Computer science sophomore Sriram Hariharan has always had a hard time registering for classes. So to make it easier, Hariharan developed an extension for Google Chrome called UT Registration Plus.
“It’s really annoying for me to go through (registration),” Hariharan said. “I’m pretty sure for a lot of people it’s that way. This last semester, I just got so annoyed that I was like, ‘I’m gonna make something that makes it better.’”
For each course in the UT’s course schedule catalogue, links are provided to the RateMyProfessor and eCIS evaluation pages for that instructor, as well as syllabi from when the professor taught the class in the past, through the extension. It also gives users the course description and highlights things such as prerequisites and restrictions.
The extension shows an average graph for the distribution of grades students have received in the past. It also lets users save courses, and then highlights and crosses out what courses would conflict with the saved ones.
“I want it to help people with registration, streamline the process and take out a lot of the headache from finding courses,” Hariharan said.
The extension was just rolled out on July 23 and already has nearly 700 users, Hariharan said.
Krishna Chittur, a computer science and mathematics senior, is one such user.
“Overall, it’s a massive timesaver,” Chittur said. “Usually if something is missing, it’s not the extension’s fault. … Sometimes, UT doesn’t have the syllabus for a course, and oftentimes, a professor won’t have a RateMyProfessor page.”
It took Hariharan less than a month to make UT Registration Plus, all with little experience using JavaScript, an advanced programming language. Hariharan created it with no outside help, other than that from Google search results.

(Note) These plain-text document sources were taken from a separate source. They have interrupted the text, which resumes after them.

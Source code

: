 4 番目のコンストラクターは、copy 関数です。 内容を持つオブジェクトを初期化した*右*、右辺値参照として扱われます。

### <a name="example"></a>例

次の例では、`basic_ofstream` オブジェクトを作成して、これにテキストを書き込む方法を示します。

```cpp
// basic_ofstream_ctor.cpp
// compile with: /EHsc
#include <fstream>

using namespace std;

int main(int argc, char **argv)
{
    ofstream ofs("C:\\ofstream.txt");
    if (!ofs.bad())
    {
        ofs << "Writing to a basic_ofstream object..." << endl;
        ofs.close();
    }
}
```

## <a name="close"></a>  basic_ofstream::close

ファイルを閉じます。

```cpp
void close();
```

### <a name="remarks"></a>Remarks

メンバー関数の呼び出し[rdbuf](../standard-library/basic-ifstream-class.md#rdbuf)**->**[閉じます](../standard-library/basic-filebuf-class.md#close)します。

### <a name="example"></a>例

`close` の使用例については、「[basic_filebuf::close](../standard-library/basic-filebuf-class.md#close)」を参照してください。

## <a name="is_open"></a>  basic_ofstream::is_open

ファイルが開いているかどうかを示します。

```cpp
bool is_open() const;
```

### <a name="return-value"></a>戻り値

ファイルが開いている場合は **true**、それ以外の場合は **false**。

“I also wanted to use this to learn more about web development, and I didn’t really know JavaScript that well before this, so it took a lot of late nights googling and trying to figure stuff out,” Hariharan said. “I’m not like a genius or anything. I’ve seen this at other schools, but I didn’t see it at UT, so I thought it would be really cool.”
After creating the extension, Hariharan told a friend to post it in the UT ’22 Facebook group as a test run.
“I actually wasn’t planning on telling anyone about this until like the start of the semester … but I told one of my friends as, like, a beta test to just put it in the upcoming freshman Facebook group, just to see how it works with the people who are actually registering,” Hariharan said. “I went to sleep and it just blew up over night. … It had like a hundred uploads, it was crazy.”
Civil engineering freshman Singh Arwinder wrote a five-star review for the extension to express his gratitude.
“I usually don’t write reviews, but this app has made this registration process sOooOoo much easier,” Arwinder said in the review. “I felt the need to let everyone know how helpful this app is!”
Hariharan said he would love to collaborate with the University on making this a staple way students register, but has not put much thought into his next steps. Regardless, Hariharan said this is definitely going to go on his resume, and he wants to develop more products like this in the future.